A chorus from industry also disputes the need for more study. Frontier, whose chief stock in trade is wireline networks it buys from telcos quitting that arena, has followed the warm-line issue since before the Price bill debuted, said Charlie Born, who manages government and external affairs for the company in Nevada and California. “Warm lines are very important to Frontier,” he said. Since 2007 Frontier’s active landline census in California has shrunk from 155,000 lines to 120,000, he said. “It’s a very challenging situation,” Born said. “When Comcast or another cable company comes in, they literally cut the connection, because customers moving to cable want their connections at the same physical location as before. So we don’t know what happens to that line. A warm line is not a viable public safety mechanism, and we don’t want people thinking that it is. My gut feeling is that there’s little to no awareness of warm lines in that regard."

Frontier hasn’t calculated its warm line costs, but feels them nonetheless, Born said. “We have to obtain and maintain fictitious phone numbers, which plays into the number exhaustion phenomenon, and the state has to maintain a database of those fictitious numbers,” he said. “As we disconnect people for not paying their bills, we are seeing that process last 60 to 90 days. We try to get them to go with Lifeline or another alternative."
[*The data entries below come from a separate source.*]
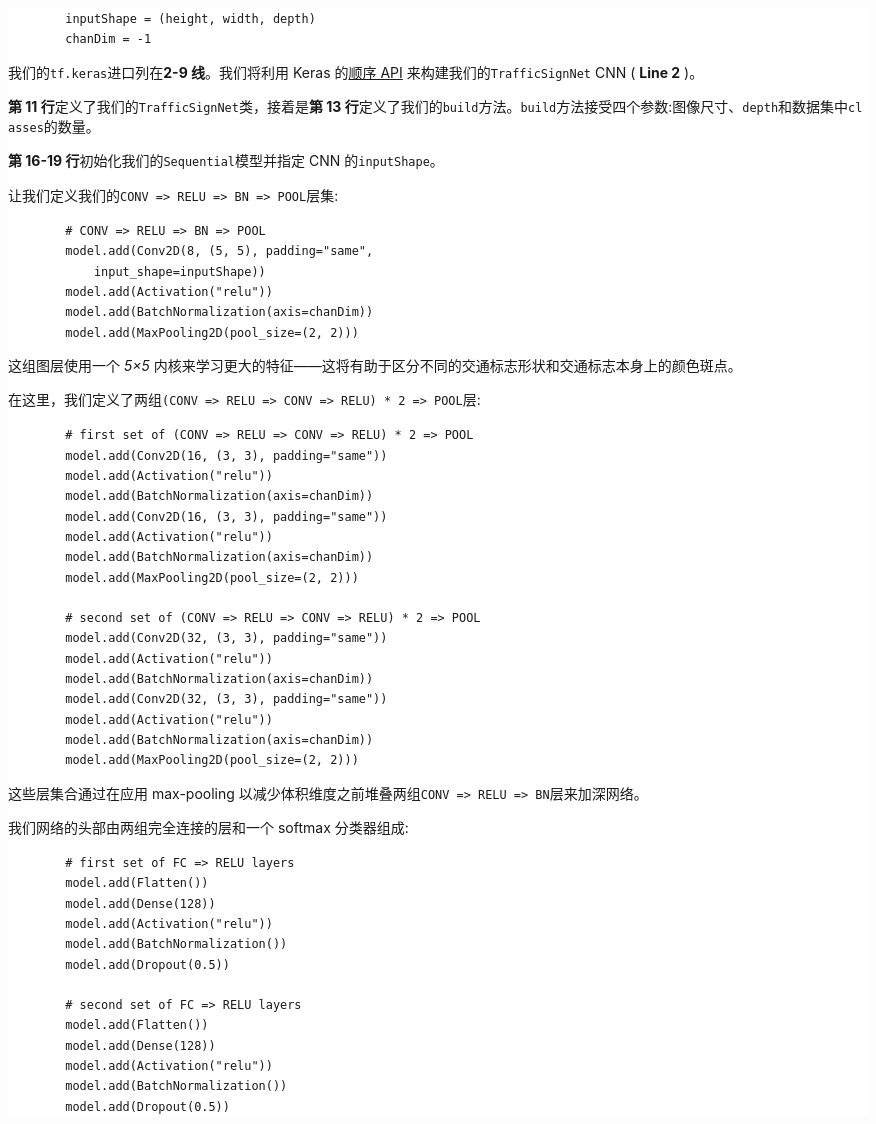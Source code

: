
 ```
		inputShape = (height, width, depth)
		chanDim = -1

```

我们的`tf.keras`进口列在**2-9 线**。我们将利用 Keras 的[顺序 API](https://pyimagesearch.com/2019/10/28/3-ways-to-create-a-keras-model-with-tensorflow-2-0-sequential-functional-and-model-subclassing/) 来构建我们的`TrafficSignNet` CNN ( **Line 2** )。

**第 11 行**定义了我们的`TrafficSignNet`类，接着是**第 13 行**定义了我们的`build`方法。`build`方法接受四个参数:图像尺寸、`depth`和数据集中`classes`的数量。

**第 16-19 行**初始化我们的`Sequential`模型并指定 CNN 的`inputShape`。

让我们定义我们的`CONV => RELU => BN => POOL`层集:

```
		# CONV => RELU => BN => POOL
		model.add(Conv2D(8, (5, 5), padding="same",
			input_shape=inputShape))
		model.add(Activation("relu"))
		model.add(BatchNormalization(axis=chanDim))
		model.add(MaxPooling2D(pool_size=(2, 2)))

```

这组图层使用一个 *5×5* 内核来学习更大的特征——这将有助于区分不同的交通标志形状和交通标志本身上的颜色斑点。

在这里，我们定义了两组`(CONV => RELU => CONV => RELU) * 2 => POOL`层:

```
		# first set of (CONV => RELU => CONV => RELU) * 2 => POOL
		model.add(Conv2D(16, (3, 3), padding="same"))
		model.add(Activation("relu"))
		model.add(BatchNormalization(axis=chanDim))
		model.add(Conv2D(16, (3, 3), padding="same"))
		model.add(Activation("relu"))
		model.add(BatchNormalization(axis=chanDim))
		model.add(MaxPooling2D(pool_size=(2, 2)))

		# second set of (CONV => RELU => CONV => RELU) * 2 => POOL
		model.add(Conv2D(32, (3, 3), padding="same"))
		model.add(Activation("relu"))
		model.add(BatchNormalization(axis=chanDim))
		model.add(Conv2D(32, (3, 3), padding="same"))
		model.add(Activation("relu"))
		model.add(BatchNormalization(axis=chanDim))
		model.add(MaxPooling2D(pool_size=(2, 2)))

```

这些层集合通过在应用 max-pooling 以减少体积维度之前堆叠两组`CONV => RELU => BN`层来加深网络。

我们网络的头部由两组完全连接的层和一个 softmax 分类器组成:

```
		# first set of FC => RELU layers
		model.add(Flatten())
		model.add(Dense(128))
		model.add(Activation("relu"))
		model.add(BatchNormalization())
		model.add(Dropout(0.5))

		# second set of FC => RELU layers
		model.add(Flatten())
		model.add(Dense(128))
		model.add(Activation("relu"))
		model.add(BatchNormalization())
		model.add(Dropout(0.5))
```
SB-1375 “would add a robust educational and notification aspect” to the mix by ensuring that customers giving up or losing service get guidance about alternatives, Born said. “Customers being disconnected for not paying their bills would have a warm line at that address for 120 days, which is up from the original 90 days in the draft bill,” he said. “We think it would be better for someone in that situation to sign up with Lifeline for a few dollars a month and be able to make phone calls rather than just have a connection to 911 through a PSAP."

Coalition members see the situation as self-evident, Born said. After a limited study of phantom calls the utility commission acknowledged there is a problem, he said. “And if you do a study, it takes six to 18 months, and then you have to go back to the legislature to change the law. The situation is obvious enough that we should act now. Public safety is our number one concern,” Born said. “California is the only state with a lifetime guarantee of a warm line. It’s true that some people in law enforcement and public safety oppose the law, but many people in those communities, such as the sheriffs and the fire chiefs, are standing with us. The PSAPs were with the coalition at the start, but they came to embrace TURN’s position that it’s not worth even one person being harmed to update the law. We think that’s wrong."

Warm lines use a significant amount of energy, said AT&T lobbyist Kathi Oram. “It’s estimated that those 2 million warm lines we're dealing with now use enough electricity to power 3,000 homes for a year,” she said. She acknowledged the need for a safety net but said warm lines aren’t it. “They're not designed to provide permanent access,” Oram said. “It’s ridiculous to pretend that warm lines can substitute for a real phone. And there’s no way that carriers can test that system. The last 10 or 11 years there’s been a huge trend toward cord-cutting. There are no jacks. There often are no customers. It’s impossible to test lines. The bottom line is that we can’t go on with the status quo."

The 911 surcharge on customer bills goes to the PSAP system, Oram said. “We collect that money,” she said. “We don’t get that money. It’s intended to improve 911 center performance.” Telcos in California could be spending a total of $100 million yearly in warm line-related costs, she said. “There’s no benefit to consumers” from warm lines, they cost industry money and it’s time that California lifted its permanent mandate for them, she said.